Astronaute en EVA pour effectuer des réparations sur l'ISS
Astronaute en EVA pour effectuer des réparations sur l’ISS. Statistiquement, il y a plus de chances qu’il s’agisse d’un homme que d’une femme… (Photo NASA)

Valentina Tereshkova, Sally Ride, Claudie Haigneré, Peggy Whitson, Kathryn Thornton, Christina Koch, Jessica Meir Ces noms ne vous disent rien, alors que vous connaissez Youri Gagarin ou Buzz Aldrin ? Il est temps de rectifier les choses et de braquer le projecteur sur les femmes astronautes.

Vous avez sans doute aimé Ellen Ripley/Sigourney Weaver (Alien), Ryan Stone/Sandra Bullock (Gravity). Peut-être aimerez-vous aussi Sarah Loreau/Eva reen, cette maman astronaute qui prépare son départ pour Mars et la séparation d’avec sa fille, dans le film Proxima sorti au cinéma le mercredi 27 novembre. Mais, avec tout le respect que l’on peut avoir pour ces immenses actrices, qu’en est-il des femmes qui sont allées dans l’Espace « pour de vrai » ? Connaissez-vous seulement leur nom ? 

Moi non. Exception faite de la Française Claudie Haigneré, je ne pourrais pas en citer une seule, spontanément. Ou peut-être, en cherchant bien, le duo Christina Koch et Jessica Meir. Ces deux Américaines ont effectué la première sortie extravéhiculaire dans l’Espace (EVA pour les intimes) 100 % féminine, en octobre 2019. Voilà deux sacrées femmes, également grandies par leurs réponses à la parodie d’interview menée par Donald Trump. Mais oublions-le bien vite et prenons de l’altitude. Comme Christina Koch et Jessica Meir qui « suivent les pas d’une longue lignée de femmes dans l’Espace ». Et pas que sur grand écran.

Une « longue lignée de femmes dans l’Espace »

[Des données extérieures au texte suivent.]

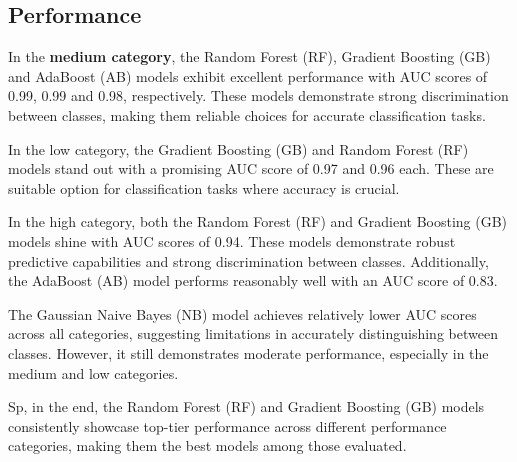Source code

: \subsection{Performance}
In the \textbf{medium category}, the Random Forest (RF), Gradient Boosting (GB) and AdaBoost (AB) models exhibit excellent performance with AUC scores of 0.99, 0.99 and 0.98, respectively. These models demonstrate strong discrimination between classes, making them reliable choices for accurate classification tasks.

In the low category, the Gradient Boosting (GB) and Random Forest (RF) models stand out with a promising AUC score of 0.97 and 0.96 each. These are suitable option for classification tasks where accuracy is crucial.

In the high category, both the Random Forest (RF) and Gradient Boosting (GB) models shine with AUC scores of 0.94. These models demonstrate robust predictive capabilities and strong discrimination between classes. Additionally, the AdaBoost (AB) model performs reasonably well with an AUC score of 0.83.

The Gaussian Naive Bayes (NB) model achieves relatively lower AUC scores across all categories, suggesting limitations in accurately distinguishing between classes. However, it still demonstrates moderate performance, especially in the medium and low categories.

Sp, in the end, the Random Forest (RF) and Gradient Boosting (GB) models consistently showcase top-tier performance across different performance categories, making them the best models among those evaluated.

La liste est longue, en effet, bien que (spoiler alert) la parité ne soit pas plus au rendez-vous que sur le plancher des vaches. Les femmes ne représentent que 11,4 % des 562 personnes qui sont allées au moins une fois dans l’Espace, recensées sur le site www.spacefacts.de dont je tire les données exploitées ici. Une personne sur dix. Pour la moitié de l’humanité… 

(Au passage, pour désigner les astronautes/ cosmonautes/ spationautes/ taïkonautes comme un seul et même ensemble, je parlerai d’astronautes. Après tout, c’est la NASA qui domine le paysage…)

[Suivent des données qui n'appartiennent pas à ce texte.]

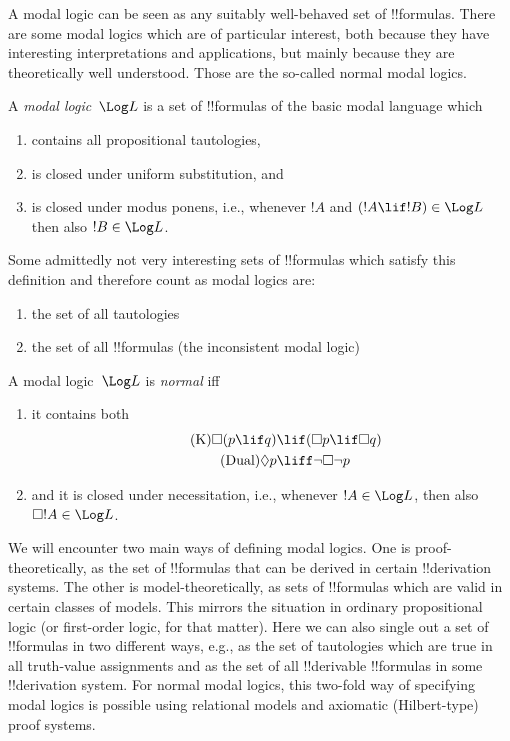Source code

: \documentclass[../../../include/open-logic-section]{subfiles}
\begin{document}


A modal logic can be seen as any suitably well-behaved set of
!!{formula}s.  There are some modal logics which are of particular
interest, both because they have interesting interpretations and
applications, but mainly because they are theoretically well
understood.  Those are the so-called normal modal logics.

\begin{defn}
A \emph{modal logic}~$\Log L$ is a set of !!{formula}s of the basic
modal language which 
\begin{enumerate}
\item contains all propositional tautologies, 
\item is closed under uniform substitution, and 
\item is closed under modus ponens, i.e., whenever $!A$ and $(!A \lif
  !B) \in \Log L$ then also $!B \in \Log L$.
\end{enumerate}
\end{defn}

\begin{ex}
Some admittedly not very interesting sets of !!{formula}s which
satisfy this definition and therefore count as modal logics are:
\begin{enumerate}
\item the set of all tautologies
\item the set of all !!{formula}s (the inconsistent modal logic)
\end{enumerate}
\end{ex}

\begin{defn}\label{defn:normal-modal-logic}
A modal logic~$\Log L$ is \emph{normal} iff 
\begin{enumerate}
\item it contains both
\begin{align}
\tag{K} \Box(p \lif q) & \lif (\Box p \lif \Box q) \\
\tag{Dual} \Diamond p & \liff \lnot \Box \lnot p
\end{align}
\item and it is closed under necessitation, i.e., whenever $!A \in
  \Log L$, then also $\Box !A \in \Log L$.
\end{enumerate}
\end{defn}

We will encounter two main ways of defining modal logics.  One is
proof-theoretically, as the set of !!{formula}s that can be derived in
certain !!{derivation} systems. The other is model-theoretically, as
sets of !!{formula}s which are valid in certain classes of
models. This mirrors the situation in ordinary propositional logic (or
first-order logic, for that matter).  Here we can also single out a
set of !!{formula}s in two different ways, e.g., as the set of
tautologies which are true in all truth-value assignments and as the
set of all !!{derivable} !!{formula}s in some !!{derivation} system.
For normal modal logics, this two-fold way of specifying modal logics
is possible using relational models and axiomatic (Hilbert-type) proof
systems.
\end{document}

Si l’on remonte aux origines des missions spatiales habitées, la première femme était… la 10e personne envoyée dans l’Espace. Les proportions sont bien respectées. Le 16 juin 1963, la cosmonaute Valentina Tereshkova, 26 ans, décollait pour un voyage d’un peu plus de deux jours. Et il faudra attendre le 19 août 1982, presque 20 ans plus tard, pour qu’une deuxième femme parte. Une deuxième Soviétique : Svetlana Savitskaya, 34 ans. Je ne vais pas toutes les énumérer, rassurez-vous. Enfin, à ce train-là, une femme en apesanteur tous les 20 ans, on partait sur des bases un peu limites. Limites, comme certains propos de cette vidéo russe que l’on peut découvrir au sujet des « femmes dans l’Espace ».

Les choses se sont heureusement améliorées. Dans les faits, si ce n’est dans le discours… ou dans la coupe inadaptée des combinaisons spatiales. Les années sans femmes envoyées dans l’Espace se font rares. On en compte quand même 3 depuis l’an 2000 : 2004, 2015 et 2017. Des années « maigres » après l’explosion de la navette Challenger en 2003. Grosso modo, on envoie des femmes dans l’Espace quand on y envoie beaucoup de monde, comme le montrent les courbes empilées de gauche, ci-dessous.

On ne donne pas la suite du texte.